Инспектор попытался и дальше держаться по-учительски, рассуждал о состоянии утопленника и поглядывал на Эда, будто необходимо оценить его внимательность.
– Рене Зальцлах – случай типичный, типичный нарушитель границы, я бы сказал. Важнейший признак: эти люди склонны переоценивать себя, таков их характер, верно, господин Бендлер? Поэтому они недооценивают расстояние, холод, море. И тогда нам приходится их спасать, но ведь повсюду и вовремя поспеть никак невозможно.
В ушах Эда оглушительно гудел агрегат (холодильный агрегат, как выяснилось). Эд обнимал ведро, изо всех сил прижимал его к ребрам. Теперь он был верблюдом, верблюдом из своего сна, с торбой на шее. Красный кончик бильярдного кия описал несколько кругов, а потом дуг, словно что-то писал в воздухе. Белесые останки Рене обернулись теперь не то стеклянной, не то ледяной поверхностью, по которой катались шары, туда-сюда, и один за другим пропадали в темных, истлевших отверстиях машины, беззвучно.

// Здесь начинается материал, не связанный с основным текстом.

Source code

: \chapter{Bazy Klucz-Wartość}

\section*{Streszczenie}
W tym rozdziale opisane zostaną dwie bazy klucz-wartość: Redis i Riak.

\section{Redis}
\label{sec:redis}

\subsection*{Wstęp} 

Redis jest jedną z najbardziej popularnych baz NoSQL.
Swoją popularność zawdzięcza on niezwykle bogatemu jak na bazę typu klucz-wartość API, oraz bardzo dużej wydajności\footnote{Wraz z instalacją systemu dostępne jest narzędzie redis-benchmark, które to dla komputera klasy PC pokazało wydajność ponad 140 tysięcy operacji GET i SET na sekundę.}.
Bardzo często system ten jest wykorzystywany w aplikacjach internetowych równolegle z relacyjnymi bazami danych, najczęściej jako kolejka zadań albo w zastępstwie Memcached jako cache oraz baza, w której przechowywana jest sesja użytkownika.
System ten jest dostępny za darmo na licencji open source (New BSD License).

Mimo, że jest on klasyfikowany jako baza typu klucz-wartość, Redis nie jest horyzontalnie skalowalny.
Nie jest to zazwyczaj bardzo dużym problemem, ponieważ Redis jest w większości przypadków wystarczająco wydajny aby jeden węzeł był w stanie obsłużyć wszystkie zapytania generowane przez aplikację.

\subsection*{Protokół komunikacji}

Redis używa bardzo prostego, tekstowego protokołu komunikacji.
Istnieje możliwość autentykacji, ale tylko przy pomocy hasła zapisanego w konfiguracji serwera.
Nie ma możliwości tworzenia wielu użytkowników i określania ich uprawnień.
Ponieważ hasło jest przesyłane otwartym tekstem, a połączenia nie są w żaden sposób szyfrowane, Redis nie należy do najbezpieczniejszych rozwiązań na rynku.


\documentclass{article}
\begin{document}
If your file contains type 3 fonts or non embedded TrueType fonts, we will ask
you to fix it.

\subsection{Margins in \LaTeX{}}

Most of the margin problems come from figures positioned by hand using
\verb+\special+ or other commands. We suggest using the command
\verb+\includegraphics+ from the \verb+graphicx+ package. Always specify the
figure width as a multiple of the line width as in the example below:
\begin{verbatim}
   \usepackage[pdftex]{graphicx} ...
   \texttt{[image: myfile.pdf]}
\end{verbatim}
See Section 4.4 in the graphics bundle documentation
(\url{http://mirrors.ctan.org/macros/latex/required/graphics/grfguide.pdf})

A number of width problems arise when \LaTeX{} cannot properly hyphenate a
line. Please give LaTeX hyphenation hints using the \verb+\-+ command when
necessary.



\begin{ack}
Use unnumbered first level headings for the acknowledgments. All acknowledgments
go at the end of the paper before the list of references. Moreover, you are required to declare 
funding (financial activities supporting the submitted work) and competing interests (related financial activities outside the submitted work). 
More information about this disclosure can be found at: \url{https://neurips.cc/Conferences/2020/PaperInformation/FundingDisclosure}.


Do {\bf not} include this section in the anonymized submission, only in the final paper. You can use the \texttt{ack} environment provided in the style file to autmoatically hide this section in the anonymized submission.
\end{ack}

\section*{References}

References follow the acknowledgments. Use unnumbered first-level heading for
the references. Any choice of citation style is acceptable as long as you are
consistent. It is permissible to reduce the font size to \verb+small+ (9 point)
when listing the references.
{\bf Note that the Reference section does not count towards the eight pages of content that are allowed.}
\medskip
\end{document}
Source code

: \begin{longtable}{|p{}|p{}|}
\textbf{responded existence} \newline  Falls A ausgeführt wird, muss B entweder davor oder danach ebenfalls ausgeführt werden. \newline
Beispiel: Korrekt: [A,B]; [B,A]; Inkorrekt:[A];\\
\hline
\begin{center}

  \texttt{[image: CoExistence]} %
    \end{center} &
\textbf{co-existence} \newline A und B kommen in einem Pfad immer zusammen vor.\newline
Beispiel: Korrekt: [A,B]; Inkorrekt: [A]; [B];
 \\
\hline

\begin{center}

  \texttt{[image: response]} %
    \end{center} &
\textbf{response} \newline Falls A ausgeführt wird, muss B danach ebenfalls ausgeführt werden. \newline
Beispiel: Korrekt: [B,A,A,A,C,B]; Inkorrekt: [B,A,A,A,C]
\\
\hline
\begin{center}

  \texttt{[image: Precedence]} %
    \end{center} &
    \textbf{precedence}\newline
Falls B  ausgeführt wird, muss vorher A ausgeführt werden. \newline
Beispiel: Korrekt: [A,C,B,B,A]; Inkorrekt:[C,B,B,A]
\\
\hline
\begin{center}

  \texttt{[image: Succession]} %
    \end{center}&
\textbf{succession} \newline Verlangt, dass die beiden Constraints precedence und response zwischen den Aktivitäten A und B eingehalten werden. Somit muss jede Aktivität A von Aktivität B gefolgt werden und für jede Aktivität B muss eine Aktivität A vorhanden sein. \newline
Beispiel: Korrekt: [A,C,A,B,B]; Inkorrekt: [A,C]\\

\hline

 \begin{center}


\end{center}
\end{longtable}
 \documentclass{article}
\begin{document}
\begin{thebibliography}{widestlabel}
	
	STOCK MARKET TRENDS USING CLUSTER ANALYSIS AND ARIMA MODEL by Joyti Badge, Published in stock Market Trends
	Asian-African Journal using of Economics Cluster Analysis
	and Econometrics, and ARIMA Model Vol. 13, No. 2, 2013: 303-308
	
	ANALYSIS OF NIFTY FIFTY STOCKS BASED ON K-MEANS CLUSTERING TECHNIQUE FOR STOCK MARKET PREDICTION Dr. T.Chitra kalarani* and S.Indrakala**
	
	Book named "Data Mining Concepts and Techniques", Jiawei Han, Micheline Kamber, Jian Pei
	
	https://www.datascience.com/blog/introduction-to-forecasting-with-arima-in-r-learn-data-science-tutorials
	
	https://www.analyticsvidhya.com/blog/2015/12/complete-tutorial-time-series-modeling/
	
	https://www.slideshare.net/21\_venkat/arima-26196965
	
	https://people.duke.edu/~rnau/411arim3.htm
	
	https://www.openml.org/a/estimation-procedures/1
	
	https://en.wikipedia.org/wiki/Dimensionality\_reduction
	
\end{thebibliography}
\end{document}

– Но откуда, спрашивается, взялись эти повреждения, господин Бендлер? – Кружение мгновенно оборвалось, красное острие опустилось на беловато-серую массу. От рвотных позывов на глаза у Эда навернулись слезы; голова кружилась. Его бил озноб.
– Вот эта гематома, например. Без сомнения, жертва получила ее еще до того, как попала в воду. Неспециалисту – признаюсь, даже мне – трудно это распознать, но у нас есть эксперты, господин Бендлер, есть лаборатории, суда, ныряльщики, есть чип на тридцать два бита, если вам понятно, о чем я!
Сперва прикосновение, затем тонкая нить слизи, которая паутинкой связала указку с машиной. Эду казалось, он теряет рассудок. Колени подгибались. Он хотел сесть на пол, но машинист подошел сзади, подхватил под руки, не дал сесть. Дужка ведра протяжно взвизгнула.
– Ну, господин Бендлер, что скажете? Может, вы не помните, во всяком случае, не помните в точности? Не бойтесь, так бывает со всеми. Поначалу. Но потом все-таки начинается разговор, и, как правило, рассказывают много чего.
На стальном столике с колесиками, который можно было катать как сервировочный, лежали бумаги, Эд должен был их подписать. Четыре-пять листков. Когда он наклонился вперед, ведро опять взвизгнуло.